» **What the task asks**:
Filter the entries for the string "states". Copy each line that has it.

» **Provided data**:
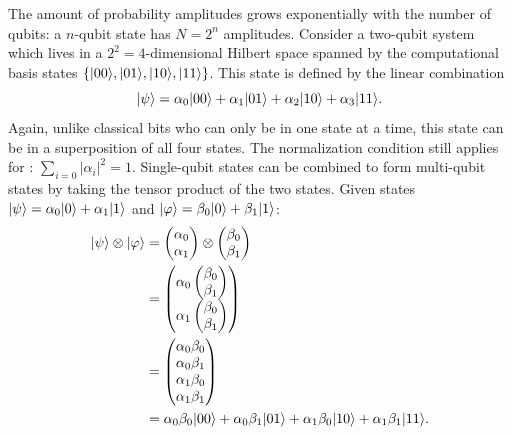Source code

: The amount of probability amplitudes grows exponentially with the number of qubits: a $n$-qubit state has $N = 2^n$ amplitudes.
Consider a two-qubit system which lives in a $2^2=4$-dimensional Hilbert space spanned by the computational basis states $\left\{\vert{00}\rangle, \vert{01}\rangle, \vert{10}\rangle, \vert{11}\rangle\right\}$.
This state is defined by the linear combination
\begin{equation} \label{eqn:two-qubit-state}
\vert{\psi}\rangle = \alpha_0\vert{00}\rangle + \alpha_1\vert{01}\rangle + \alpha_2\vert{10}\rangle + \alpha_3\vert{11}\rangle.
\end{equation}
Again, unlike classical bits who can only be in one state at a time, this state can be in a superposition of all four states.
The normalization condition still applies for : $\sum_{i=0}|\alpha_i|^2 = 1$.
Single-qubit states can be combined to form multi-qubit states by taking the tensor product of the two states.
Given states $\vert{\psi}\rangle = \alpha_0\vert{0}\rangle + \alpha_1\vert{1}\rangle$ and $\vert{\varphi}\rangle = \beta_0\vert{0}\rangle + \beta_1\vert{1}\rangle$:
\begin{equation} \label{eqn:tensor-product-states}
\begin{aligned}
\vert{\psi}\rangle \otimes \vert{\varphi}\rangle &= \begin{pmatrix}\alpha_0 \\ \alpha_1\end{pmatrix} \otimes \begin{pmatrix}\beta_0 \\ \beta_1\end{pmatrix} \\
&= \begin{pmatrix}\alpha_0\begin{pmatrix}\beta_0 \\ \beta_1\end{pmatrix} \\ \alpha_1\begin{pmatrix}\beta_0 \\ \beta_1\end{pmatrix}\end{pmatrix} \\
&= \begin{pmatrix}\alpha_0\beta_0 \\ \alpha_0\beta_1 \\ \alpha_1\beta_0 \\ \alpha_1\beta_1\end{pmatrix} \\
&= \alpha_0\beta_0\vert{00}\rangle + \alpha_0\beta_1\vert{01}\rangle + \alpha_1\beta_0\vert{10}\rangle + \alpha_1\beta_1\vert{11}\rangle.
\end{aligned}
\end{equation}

---

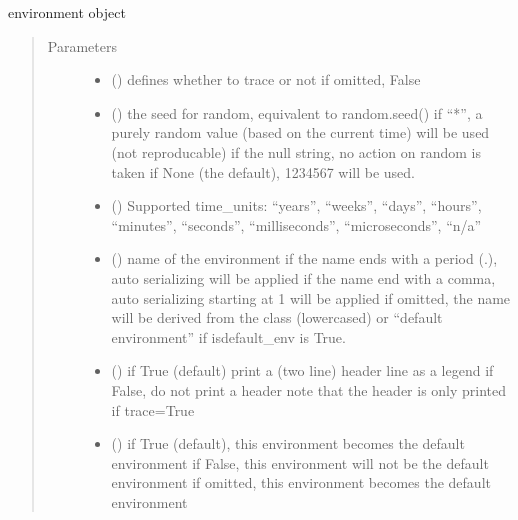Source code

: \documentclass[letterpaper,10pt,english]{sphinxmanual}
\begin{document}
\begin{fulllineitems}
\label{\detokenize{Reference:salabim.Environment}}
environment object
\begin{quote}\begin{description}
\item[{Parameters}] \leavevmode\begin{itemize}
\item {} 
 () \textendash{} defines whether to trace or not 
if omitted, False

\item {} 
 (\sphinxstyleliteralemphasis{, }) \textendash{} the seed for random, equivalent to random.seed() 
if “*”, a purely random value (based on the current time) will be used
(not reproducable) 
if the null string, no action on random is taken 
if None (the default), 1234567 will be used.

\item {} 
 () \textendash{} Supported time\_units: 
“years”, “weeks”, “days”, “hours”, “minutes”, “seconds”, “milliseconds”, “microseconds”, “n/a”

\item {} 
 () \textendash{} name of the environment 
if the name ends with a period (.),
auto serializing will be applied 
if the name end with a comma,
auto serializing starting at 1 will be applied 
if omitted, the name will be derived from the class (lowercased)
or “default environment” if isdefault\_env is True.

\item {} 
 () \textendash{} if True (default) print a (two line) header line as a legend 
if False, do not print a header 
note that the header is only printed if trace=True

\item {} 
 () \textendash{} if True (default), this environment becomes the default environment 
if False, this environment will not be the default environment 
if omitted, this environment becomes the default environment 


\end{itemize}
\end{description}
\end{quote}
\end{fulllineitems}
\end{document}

» **Written solution**:
Consider a two-qubit system which lives in a $2^2=4$-dimensional Hilbert space spanned by the computational basis states $\left\{\vert{00}\rangle, \vert{01}\rangle, \vert{10}\rangle, \vert{11}\rangle\right\}$.
Again, unlike classical bits who can only be in one state at a time, this state can be in a superposition of all four states.
Single-qubit states can be combined to form multi-qubit states by taking the tensor product of the two states.
Given states $\vert{\psi}\rangle = \alpha_0\vert{0}\rangle + \alpha_1\vert{1}\rangle$ and $\vert{\varphi}\rangle = \beta_0\vert{0}\rangle + \beta_1\vert{1}\rangle$:
\begin{equation} \label{eqn:tensor-product-states}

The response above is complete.